> [Problem to solve] Each line of the listing below must be retyped exactly, with images left out.

> [Data extract]
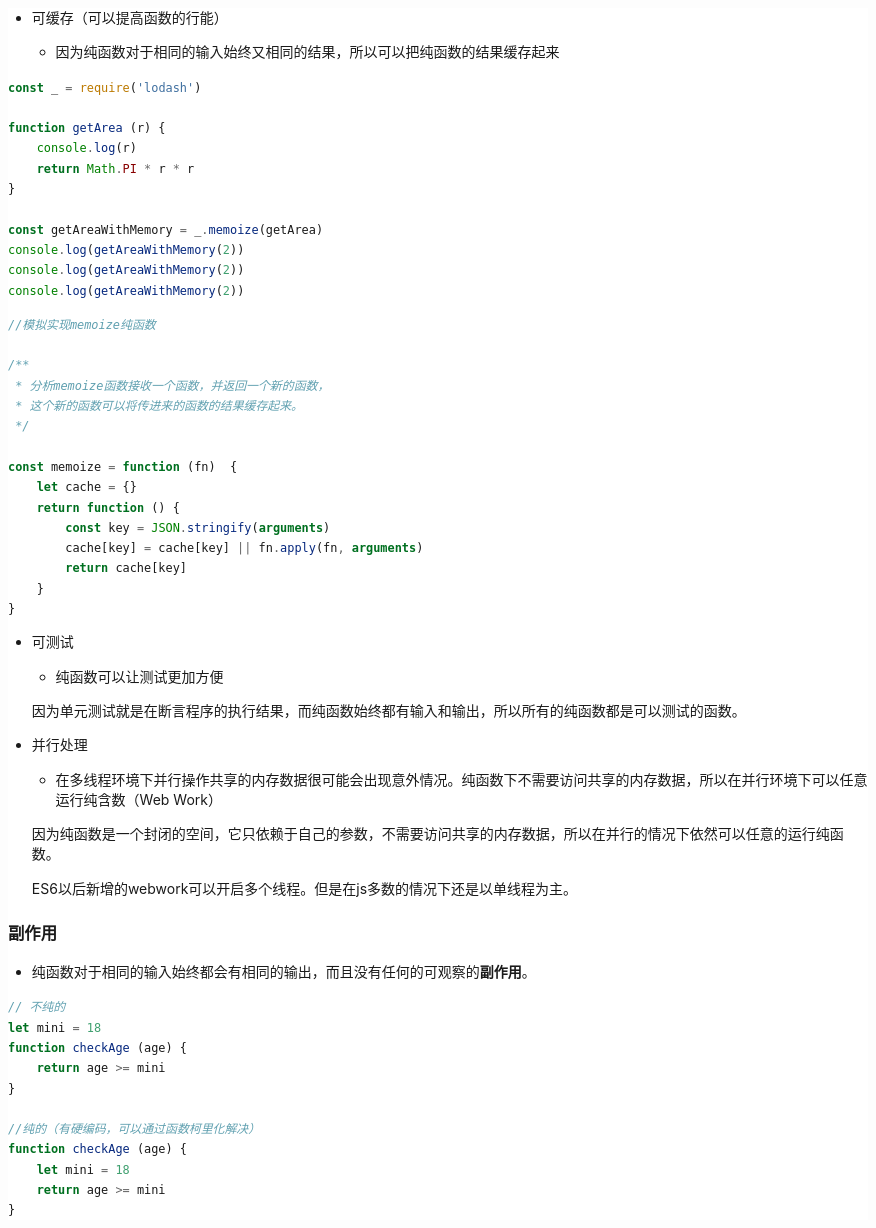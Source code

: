 - 可缓存（可以提高函数的行能）

    - 因为纯函数对于相同的输入始终又相同的结果，所以可以把纯函数的结果缓存起来 

```javascript
const _ = require('lodash') 

function getArea (r) {
    console.log(r)
    return Math.PI * r * r
}

const getAreaWithMemory = _.memoize(getArea)
console.log(getAreaWithMemory(2))
console.log(getAreaWithMemory(2))
console.log(getAreaWithMemory(2))

```


```javascript
//模拟实现memoize纯函数

/**
 * 分析memoize函数接收一个函数，并返回一个新的函数，
 * 这个新的函数可以将传进来的函数的结果缓存起来。
 */

const memoize = function (fn)  {
    let cache = {}
    return function () {
        const key = JSON.stringify(arguments)
        cache[key] = cache[key] || fn.apply(fn, arguments)
        return cache[key]
    }
}
```
    
- 可测试

    - 纯函数可以让测试更加方便
    
    因为单元测试就是在断言程序的执行结果，而纯函数始终都有输入和输出，所以所有的纯函数都是可以测试的函数。

- 并行处理

    - 在多线程环境下并行操作共享的内存数据很可能会出现意外情况。纯函数下不需要访问共享的内存数据，所以在并行环境下可以任意运行纯含数（Web Work）

    因为纯函数是一个封闭的空间，它只依赖于自己的参数，不需要访问共享的内存数据，所以在并行的情况下依然可以任意的运行纯函数。

    ES6以后新增的webwork可以开启多个线程。但是在js多数的情况下还是以单线程为主。


### 副作用

- 纯函数对于相同的输入始终都会有相同的输出，而且没有任何的可观察的**副作用**。

```javascript
// 不纯的
let mini = 18
function checkAge (age) {
    return age >= mini
}

//纯的（有硬编码，可以通过函数柯里化解决）
function checkAge (age) {
    let mini = 18
    return age >= mini
}
```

> [Your solution]
Source code

: - 可缓存（可以提高函数的行能）

    - 因为纯函数对于相同的输入始终又相同的结果，所以可以把纯函数的结果缓存起来 

```javascript
const _ = require('lodash') 

function getArea (r) {
    console.log(r)
    return Math.PI * r * r
}

const getAreaWithMemory = _.memoize(getArea)
console.log(getAreaWithMemory(2))
console.log(getAreaWithMemory(2))
console.log(getAreaWithMemory(2))

```


```javascript
//模拟实现memoize纯函数

/**
 * 分析memoize函数接收一个函数，并返回一个新的函数，
 * 这个新的函数可以将传进来的函数的结果缓存起来。
 */

const memoize = function (fn)  {
    let cache = {}
    return function () {
        const key = JSON.stringify(arguments)
        cache[key] = cache[key] || fn.apply(fn, arguments)
        return cache[key]
    }
}
```
    
- 可测试

    - 纯函数可以让测试更加方便
    
    因为单元测试就是在断言程序的执行结果，而纯函数始终都有输入和输出，所以所有的纯函数都是可以测试的函数。

- 并行处理

    - 在多线程环境下并行操作共享的内存数据很可能会出现意外情况。纯函数下不需要访问共享的内存数据，所以在并行环境下可以任意运行纯含数（Web Work）

    因为纯函数是一个封闭的空间，它只依赖于自己的参数，不需要访问共享的内存数据，所以在并行的情况下依然可以任意的运行纯函数。

    ES6以后新增的webwork可以开启多个线程。但是在js多数的情况下还是以单线程为主。


### 副作用

- 纯函数对于相同的输入始终都会有相同的输出，而且没有任何的可观察的**副作用**。

```javascript
// 不纯的
let mini = 18
function checkAge (age) {
    return age >= mini
}

//纯的（有硬编码，可以通过函数柯里化解决）
function checkAge (age) {
    let mini = 18
    return age >= mini
}
```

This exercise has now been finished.